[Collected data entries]
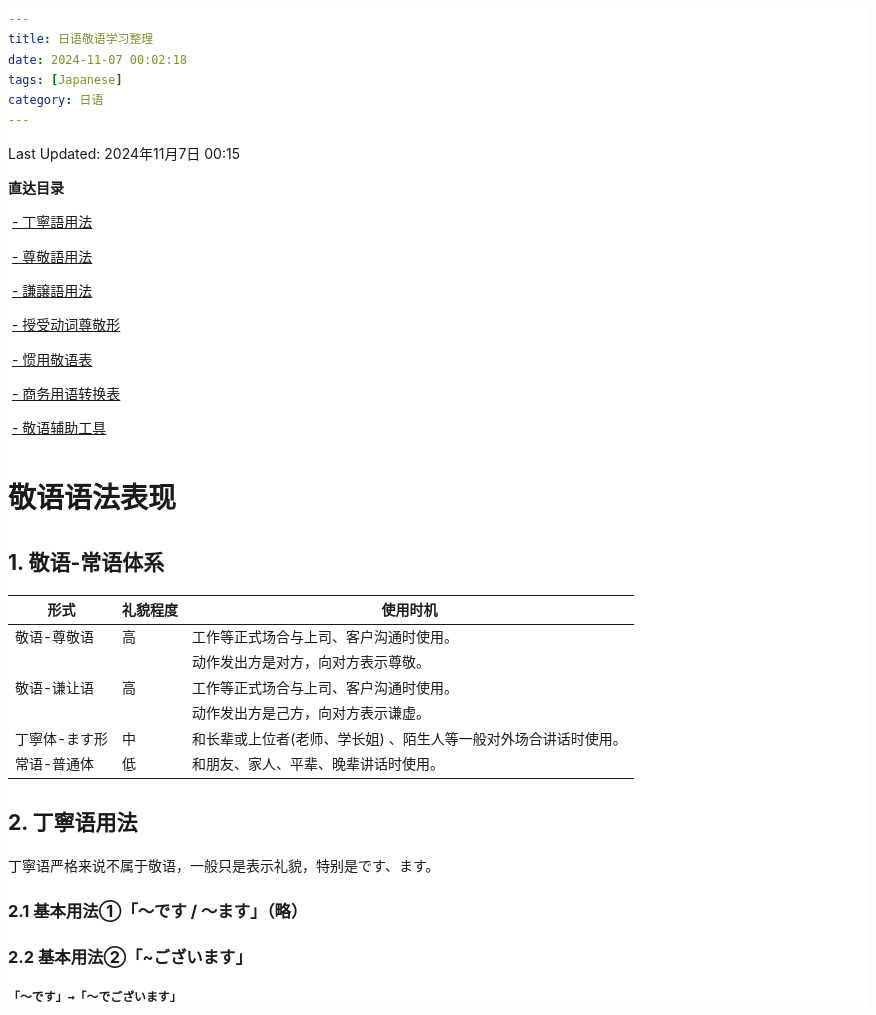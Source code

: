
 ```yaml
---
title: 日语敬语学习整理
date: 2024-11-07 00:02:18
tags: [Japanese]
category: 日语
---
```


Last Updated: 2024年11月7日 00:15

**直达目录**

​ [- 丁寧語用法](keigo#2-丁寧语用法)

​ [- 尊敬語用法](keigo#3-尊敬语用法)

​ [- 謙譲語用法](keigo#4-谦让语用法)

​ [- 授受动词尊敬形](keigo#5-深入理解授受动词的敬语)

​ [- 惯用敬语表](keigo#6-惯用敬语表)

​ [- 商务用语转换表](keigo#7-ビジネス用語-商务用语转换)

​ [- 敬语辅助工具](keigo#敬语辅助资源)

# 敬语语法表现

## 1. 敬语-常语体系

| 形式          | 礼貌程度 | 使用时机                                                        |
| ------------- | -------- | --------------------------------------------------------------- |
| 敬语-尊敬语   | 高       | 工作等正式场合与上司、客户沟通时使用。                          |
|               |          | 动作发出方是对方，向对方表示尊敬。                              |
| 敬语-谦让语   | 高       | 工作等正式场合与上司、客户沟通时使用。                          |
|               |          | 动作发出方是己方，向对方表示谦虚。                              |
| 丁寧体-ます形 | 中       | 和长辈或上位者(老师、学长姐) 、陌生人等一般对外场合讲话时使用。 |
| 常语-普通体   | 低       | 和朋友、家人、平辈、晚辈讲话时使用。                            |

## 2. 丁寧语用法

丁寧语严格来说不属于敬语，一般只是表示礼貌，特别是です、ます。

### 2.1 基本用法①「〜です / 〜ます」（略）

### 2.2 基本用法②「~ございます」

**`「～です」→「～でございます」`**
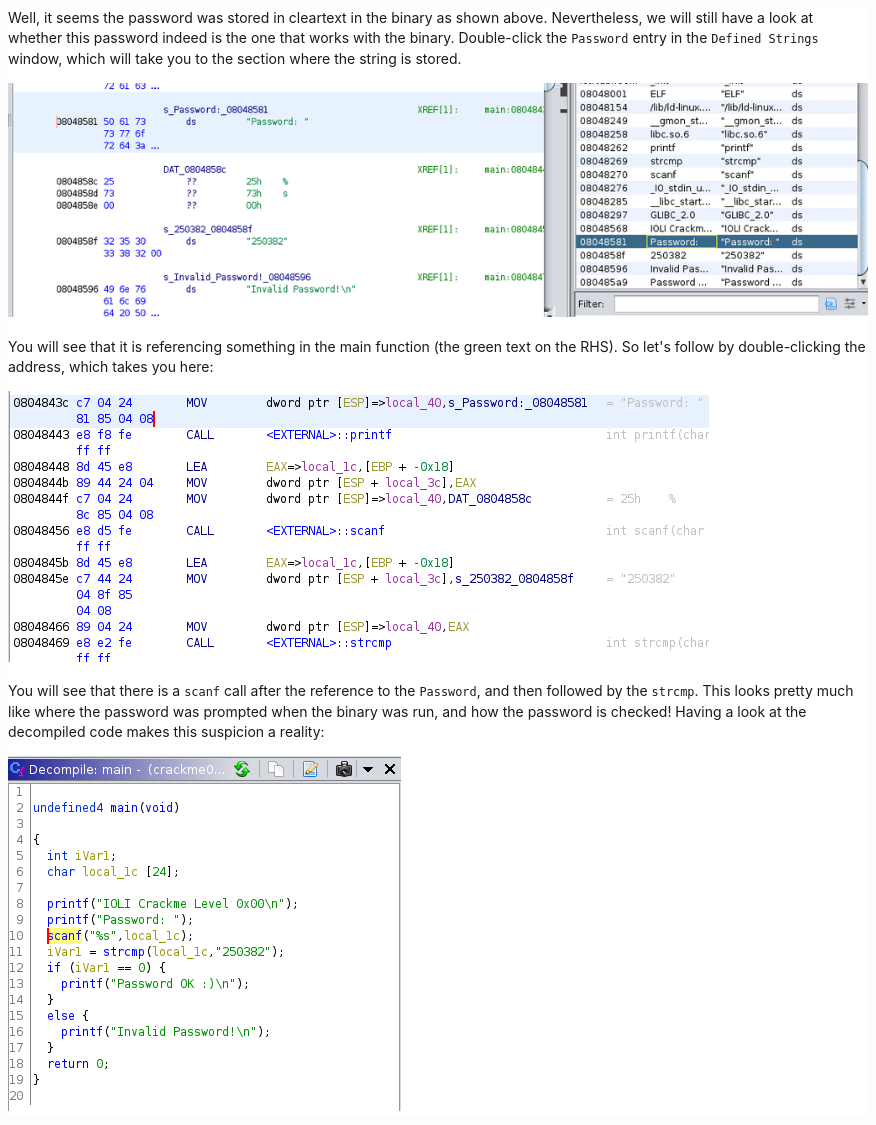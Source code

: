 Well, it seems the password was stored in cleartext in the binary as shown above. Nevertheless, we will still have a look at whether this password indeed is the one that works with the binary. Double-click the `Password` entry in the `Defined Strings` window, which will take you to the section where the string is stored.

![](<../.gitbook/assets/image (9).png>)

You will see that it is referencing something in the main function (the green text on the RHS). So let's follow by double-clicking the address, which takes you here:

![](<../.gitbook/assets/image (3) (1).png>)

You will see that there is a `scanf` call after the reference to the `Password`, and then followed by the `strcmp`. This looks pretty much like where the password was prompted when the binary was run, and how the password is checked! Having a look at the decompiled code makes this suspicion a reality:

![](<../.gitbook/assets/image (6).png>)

**REQUIREMENT**
From the records above, return exactly the lines running from the one that contains "### 2.2 基本用法②「~ございます」" down to the one that contains "You will see that it", both included, without any pictures.

**EXERCISE SOLUTION**
### 2.2 基本用法②「~ございます」

**`「～です」→「～でございます」`**
Source code

: Well, it seems the password was stored in cleartext in the binary as shown above. Nevertheless, we will still have a look at whether this password indeed is the one that works with the binary. Double-click the `Password` entry in the `Defined Strings` window, which will take you to the section where the string is stored.

![](<../.gitbook/assets/image (9).png>)

You will see that it is referencing something in the main function (the green text on the RHS). So let's follow by double-clicking the address, which takes you here:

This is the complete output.